It seems to be a universal problem in the 21st century: How do you build a functional state? Ask anybody in Greece, Egypt, Italy, the U.S. and — admit it, you have been waiting for this — Russia.
That is just the start of the list of crumbling countries, of course, but it is as far as we need to go in order to have a say about "Alice and the State," another of the provocative new shows to open this fall at the Meyerhold Center.
You may want to bring your pencil and paper to this show in order to take notes. But do not forget to wear your weekend best. Yes, it is half lecture with a stated generic description of "sketchbook with scholarly commentary," but it is also all spectacle.
Working with a team of highly physical actors from Liquid Theater, playwright Sasha Denisova and director Alexei Zherebtsov applied a bit of imagination to a series of lectures about the role of government in society by the prominent economist Alexander Auzan. Not surprisingly, perhaps, the result is a wicked satire.
Leaning on Lewis Carroll's "Alice in Wonderland," the creators put their Alice in an exam room with a bunch of professors. When she freaks out at the increasingly aggressive questioning she falls into a faint. There, in her mind, she encounters bunny rabbits, flower-headed women, an evil queen, partying protesters, pontificating politicians and many others. She repeatedly engages this strange world of strange characters in an attempt to get them to understand the basic principles of good governance.
You can imagine how well that goes.
The production is basically a hodgepodge of scenes tacked onto one another. By the time the end is in sight you cannot help but wonder if every single one of them needed to be trotted out on stage. Every point this performance has to make is made by the 90-minute mark and every point that is made over the remaining 45 minutes is, as a Russian saying has it, butter buttered.
That said, however, "Alice and the State" is a bold, colorful, often funny and usually on-target broadside on the rule of law, or lack thereof, in Russia. At heart it is an expose of what happens when theory and common sense come up against real life practices.
A comic skit of three flower-headed retirees haggling out problems with their local housing office is followed immediately by Alice's "lecture" on the theory of home and shelter. Alice's argument that the state should serve people is followed shortly by an arrogant monarch shrieking, "Off with her head!"
There are some fine performances among the skits, including Alexander Gorelov, Andrei Smirnov and Darya Demidova as a group of too-hip political protesters. Smirnov and Oleg Tolkunov on stilts conduct a wild scene of two cops towering over the bemused Alice as they continually find reasons to arrest her or let her go.
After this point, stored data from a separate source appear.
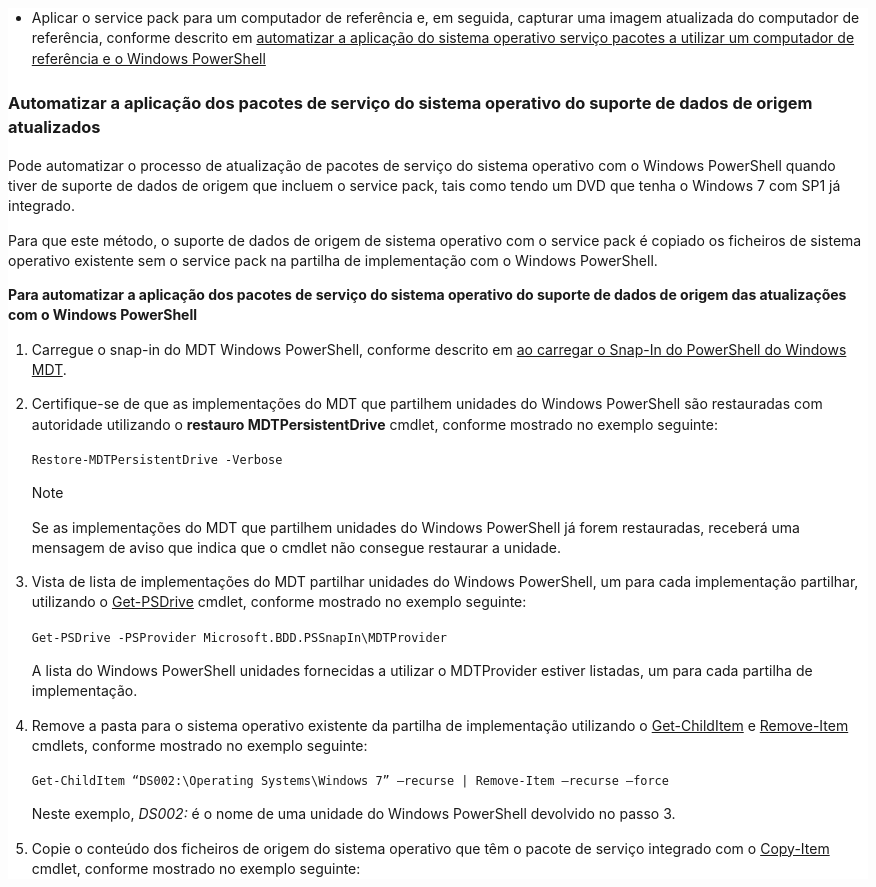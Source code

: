 -   Aplicar o service pack para um computador de referência e, em seguida, capturar uma imagem atualizada do computador de referência, conforme descrito em [automatizar a aplicação do sistema operativo serviço pacotes a utilizar um computador de referência e o Windows PowerShell](#AutomateAppUsingRef)  

###  <a name="AutomateAppFromUSM"></a> Automatizar a aplicação dos pacotes de serviço do sistema operativo do suporte de dados de origem atualizados  
 Pode automatizar o processo de atualização de pacotes de serviço do sistema operativo com o Windows PowerShell quando tiver de suporte de dados de origem que incluem o service pack, tais como tendo um DVD que tenha o Windows 7 com SP1 já integrado.  

 Para que este método, o suporte de dados de origem de sistema operativo com o service pack é copiado os ficheiros de sistema operativo existente sem o service pack na partilha de implementação com o Windows PowerShell.  

 **Para automatizar a aplicação dos pacotes de serviço do sistema operativo do suporte de dados de origem das atualizações com o Windows PowerShell**  

1.  Carregue o snap-in do MDT Windows PowerShell, conforme descrito em [ao carregar o Snap-In do PowerShell do Windows MDT](#LoadMDTSnapIn).  

2.  Certifique-se de que as implementações do MDT que partilhem unidades do Windows PowerShell são restauradas com autoridade utilizando o **restauro MDTPersistentDrive** cmdlet, conforme mostrado no exemplo seguinte:  

    ```  
    Restore-MDTPersistentDrive -Verbose  
    ```  

    > [!NOTE]
    >  Se as implementações do MDT que partilhem unidades do Windows PowerShell já forem restauradas, receberá uma mensagem de aviso que indica que o cmdlet não consegue restaurar a unidade.  

3.  Vista de lista de implementações do MDT partilhar unidades do Windows PowerShell, um para cada implementação partilhar, utilizando o [Get-PSDrive](http://technet.microsoft.com/library/hh849796) cmdlet, conforme mostrado no exemplo seguinte:  

    ```  
    Get-PSDrive -PSProvider Microsoft.BDD.PSSnapIn\MDTProvider  
    ```  

     A lista do Windows PowerShell unidades fornecidas a utilizar o MDTProvider estiver listadas, um para cada partilha de implementação.  

4.  Remove a pasta para o sistema operativo existente da partilha de implementação utilizando o [Get-ChildItem](http://technet.microsoft.com/library/hh849800) e [Remove-Item](http://technet.microsoft.com/library/hh849765) cmdlets, conforme mostrado no exemplo seguinte:  

    ```  
    Get-ChildItem “DS002:\Operating Systems\Windows 7” –recurse | Remove-Item –recurse –force  
    ```  

     Neste exemplo, *DS002:* é o nome de uma unidade do Windows PowerShell devolvido no passo 3.  

5.  Copie o conteúdo dos ficheiros de origem do sistema operativo que têm o pacote de serviço integrado com o [Copy-Item](http://technet.microsoft.com/library/hh849793) cmdlet, conforme mostrado no exemplo seguinte:  
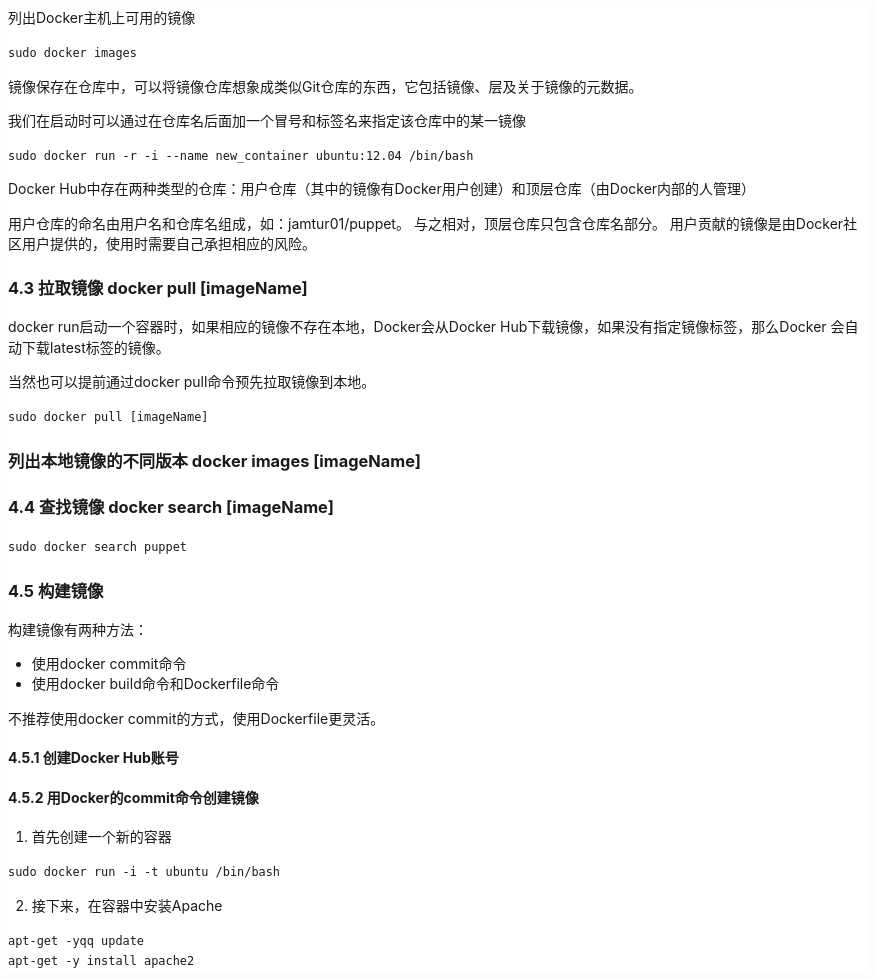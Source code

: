 列出Docker主机上可用的镜像
```
sudo docker images
```

镜像保存在仓库中，可以将镜像仓库想象成类似Git仓库的东西，它包括镜像、层及关于镜像的元数据。

我们在启动时可以通过在仓库名后面加一个冒号和标签名来指定该仓库中的某一镜像
```
sudo docker run -r -i --name new_container ubuntu:12.04 /bin/bash
```

Docker Hub中存在两种类型的仓库：用户仓库（其中的镜像有Docker用户创建）和顶层仓库（由Docker内部的人管理）

用户仓库的命名由用户名和仓库名组成，如：jamtur01/puppet。
与之相对，顶层仓库只包含仓库名部分。
用户贡献的镜像是由Docker社区用户提供的，使用时需要自己承担相应的风险。

### 4.3 拉取镜像 docker pull [imageName]

docker run启动一个容器时，如果相应的镜像不存在本地，Docker会从Docker Hub下载镜像，如果没有指定镜像标签，那么Docker 会自动下载latest标签的镜像。

当然也可以提前通过docker pull命令预先拉取镜像到本地。
```
sudo docker pull [imageName]
```

### 列出本地镜像的不同版本 docker images [imageName]

### 4.4 查找镜像 docker search [imageName]
```
sudo docker search puppet
```


### 4.5 构建镜像

构建镜像有两种方法：

* 使用docker commit命令
* 使用docker build命令和Dockerfile命令

不推荐使用docker commit的方式，使用Dockerfile更灵活。

#### 4.5.1 创建Docker Hub账号

#### 4.5.2 用Docker的commit命令创建镜像

1. 首先创建一个新的容器

```
sudo docker run -i -t ubuntu /bin/bash
```

2. 接下来，在容器中安装Apache

```
apt-get -yqq update
apt-get -y install apache2
```
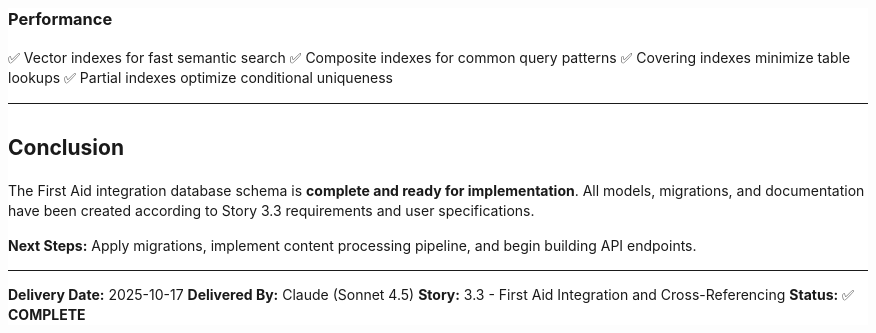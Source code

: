### Performance
✅ Vector indexes for fast semantic search
✅ Composite indexes for common query patterns
✅ Covering indexes minimize table lookups
✅ Partial indexes optimize conditional uniqueness

---

## Conclusion

The First Aid integration database schema is **complete and ready for implementation**. All models, migrations, and documentation have been created according to Story 3.3 requirements and user specifications.

**Next Steps:** Apply migrations, implement content processing pipeline, and begin building API endpoints.

---

**Delivery Date:** 2025-10-17
**Delivered By:** Claude (Sonnet 4.5)
**Story:** 3.3 - First Aid Integration and Cross-Referencing
**Status:** ✅ **COMPLETE**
But it is Inna Sukhoretskaya's Alice who makes this production work. Frumpy, unflustered, thoughtful and almost always one muscle contraction away from a wry smile, Sukhoretskaya is a walking enigma. Like the scholar that her Alice is, she is curious about everything and always ready to pose difficult questions. She is never daunted by her task of seeking enlightenment, even though, as far as I can remember, and just as one might expect, she never succeeds in convincing anyone of anything.
This Alice is like a low-key Don Quixote or Joan of Arc, always ready to do and say what is right, always finding herself outmaneuvered by the realities of the strange world she inhabits.
Designer Yelizaveta Dzutseva employs a few objects to transform the Meyerhold Center's empty black box stage. A few chairs are joined by a towering, enclosed wooden box on rollers that opens up in various locations for various purposes. Hanging at the back is a large screen on which video films by Vsevolod Taran and Alexei Bersenyev sometimes interact with live actors and sometimes take the action into another realm entirely.
"Alice and the State" does not solve the conundrum of whether states are necessary, or whether they are even possible. But it does heap a good deal of laughter on some deserving targets.
"Alice and the State" (Alisa i Gosudarstvo) plays Oct. 28 and 29 at 7 p.m. at the Meyerhold Center, located at 23 Novoslobodskaya Ulitsa. Metro Mendeleyevskaya. Tel. 495-363-1048. meyerhold.ru. Running time: 2 hours, 15 minutes.